We define the greatest common divisor (gcd) and least common multiple (lcm) for all integers by means of the condition that the outcomes do not depend on signs.

gcd and lcm for aribtrary integers

Let #a# and #b# be integers.

#\gcd(a,0) =\gcd(0, a)=a# and #{\rm lcm}(a,0)={\rm lcm}(0,a)=0#
#\gcd(a,b)=\gcd(-a,b)=\gcd(a,-b)=\gcd(-a,-b)#
#{\rm lcm}(a,b)={\rm lcm}(-a,b)={\rm lcm}(a,-b)={\rm lcm}(-a,-b)#

The definition #\gcd(a,0)=0# satisfies the definition, because #a# divides both #0# and itself and is the largest natural number having that property.

All equalities in the last two lines of the definition indicate that for the definition of #\gcd# and #\rm lcm# the sign does not matter.

The values of #\gcd# and #\rm lcm# are never negative.
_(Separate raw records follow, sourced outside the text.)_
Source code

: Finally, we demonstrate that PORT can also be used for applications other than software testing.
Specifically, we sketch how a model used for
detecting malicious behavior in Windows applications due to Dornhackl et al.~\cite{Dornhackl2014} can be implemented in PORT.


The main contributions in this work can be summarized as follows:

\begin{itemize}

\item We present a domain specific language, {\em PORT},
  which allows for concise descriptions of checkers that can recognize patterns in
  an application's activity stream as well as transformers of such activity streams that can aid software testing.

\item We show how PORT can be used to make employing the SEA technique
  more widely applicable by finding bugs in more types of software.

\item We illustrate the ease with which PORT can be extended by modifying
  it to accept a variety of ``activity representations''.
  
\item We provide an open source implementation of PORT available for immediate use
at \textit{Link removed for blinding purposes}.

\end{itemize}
Example: #\gcd(15,-20)=\gcd(15,20)=5#.

The highest power of a prime#p# dividing #a# is the biggest number that divides #a# and is of the form #p^c# for some non-negative integer #c#. These powers can be used to determine the greatest common divisor of two integers.

gcd rules

Let #a# be a natural number, and #b# a non-negative integer.
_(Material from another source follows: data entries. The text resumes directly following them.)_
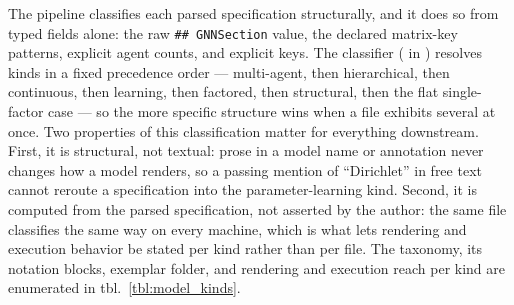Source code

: \documentclass[
  english,
  9pt,
]{extarticle}
\begin{document}
The pipeline classifies each parsed specification structurally, and it
does so from typed fields alone: the raw \texttt{\#\#\ GNNSection}
value, the declared matrix-key patterns, explicit agent counts, and
explicit  keys. The classifier
( in
) resolves kinds in a fixed
precedence order --- multi-agent, then hierarchical, then continuous,
then learning, then factored, then structural, then the flat
single-factor case --- so the more specific structure wins when a file
exhibits several at once. Two properties of this classification matter
for everything downstream. First, it is structural, not textual: prose
in a model name or annotation never changes how a model renders, so a
passing mention of ``Dirichlet'' in free text cannot reroute a
specification into the parameter-learning kind. Second, it is computed
from the parsed specification, not asserted by the author: the same file
classifies the same way on every machine, which is what lets rendering
and execution behavior be stated per kind rather than per file. The
taxonomy, its notation blocks, exemplar folder, and rendering and
execution reach per kind are enumerated in tbl.~\ref{tbl:model_kinds}.
\end{document}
If #m# is a natural number that divides #a# and #b#, then #\gcd( a, b) = m\times\gcd\left(\frac{a}{m},\frac{b}{m}\right)# holds.
#\gcd(a,b) = \gcd(r,b)#, where #r# is the remainder after division of #a# on #b#.
#\gcd(a,b)# is the product of the highest powers of a prime number that divide both #a# and #b#.
#{\rm lcm}(a,b)# is the product of the highest powers of a prime number that divide #a# or #b# (or both).
#{\rm lcm}(a,b) = \frac{a\times b}{\gcd(a,b)}#.
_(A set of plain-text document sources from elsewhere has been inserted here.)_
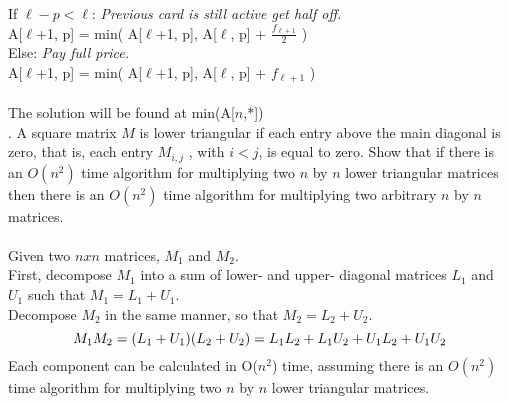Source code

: \documentclass[10pt]{article}
\newcommand{\tabb}{\hspace*{4em}}
\newcommand{\tabbb}{\hspace*{6em}}
\begin{document}
		\tabb If $\ell - p < \ell$: \emph{Previous card is still active get half off.}\\
		\tabbb A[$\ell$+1, p] = min( A[$\ell$+1, p], A[$\ell$, p] + $\frac{f_{\ell+1}}{2}$ )\\
		\tabb Else: \emph{Pay full price.}\\
		\tabbb A[$\ell$+1, p] = min( A[$\ell$+1, p], A[$\ell$, p] + $f_{\ell+1}$ )\\
		\\
		The solution will be found at min(A[$n$,*])\\
	.	A square matrix $M$ is lower triangular if each entry above the main diagonal is zero, that is, each entry
		$M_{i,j}$ , with $i < j$, is equal to zero. Show that if there is an $O(n^2)$ time algorithm for multiplying two $n$
		by $n$ lower triangular matrices then there is an $O(n^2)$ time algorithm for multiplying two arbitrary $n$
		by $n$ matrices.\\
		\\
		Given two $nxn$ matrices, $M_1$ and $M_2$.\\
		First, decompose $M_1$ into a sum of lower- and upper- diagonal matrices $L_1$ and $U_1$ such that $M_1 = L_1 + U_1$.\\
		Decompose $M_2$ in the same manner, so that $M_2 = L_2 + U_2$.\\
		\[
		M_1M_2 = (L_1 + U_1)(L_2 + U_2)\\
		= L_1L_2 + L_1U_2 + U_1L_2 + U_1U_2\\
		\]
		Each component can be calculated in O($n^2$) time, assuming there is an $O(n^2)$ time algorithm for multiplying
		two $n$ by $n$ lower triangular matrices.\\
\end{document}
The proof will be omitted, but we note that all the statements follow from rules 3 and 4.

Some examples:

#\gcd(42,28)=\gcd(7\times 6,7\times4) =7\times\gcd(6,4)= 14#.
The number #14# is the remainder of the division of #42# on #28#, so #\gcd(42,28) = \gcd(14,28)#.
#\gcd(42,28)=\gcd(2\times3\times7,2^2\times7)=2\times7=14#, as #2# is the highest power of #2# dividing both #42# and #28#, similarly for #7#, and #1# is the highest power of #3# dividing both #42# and #28#.
#{\rm lcm}(42,28)={\rm lcm}(2\times3\times7,2^2\times7)=2^2\times3\times7=84#, as #2^2# is the highest power of #2# dividing #42# or #28#, and similarly for #3# and #7#.
#{\rm lcm}(42,28) = 84=42\times 2=\frac{42\times 28}{14}=\frac{42\times 28}{\gcd(42,28)}#.

When the factorization of the numbers #a# and #b# is known, rules 3 and 4 work very quickly to determine the gcd. If this is not the case, then rule 2 will help, as the following algorithm shows.

An algorithm is a series of steps that must be performed one after the other to get to a determined prescribed result from a certain type of data. In presenting an algorithm, first we specify what type of data the algorithm starts of with, the import, and what the algorithm produces, the output. Next, we formulate the steps that make up the algorithm.

The Euclidean algorithm

input: a pair of #\rv{a,b}# of a non-negative integer #a# and a natural number #b#

output: #\gcd(a,b)#

#\rv{r,s}= \rv{\max(a,b),\min(a,b)}#
keep replacing #\rv{r,s}# by #\rv{s,t}#, where #t# is the remainder of the division of #r# on #s#, until #s=0#
execute #r#

For the remainder #t# in step 2, the formula #t=r-\left\lfloor \frac{r}{s}\right\rfloor\times s# applies.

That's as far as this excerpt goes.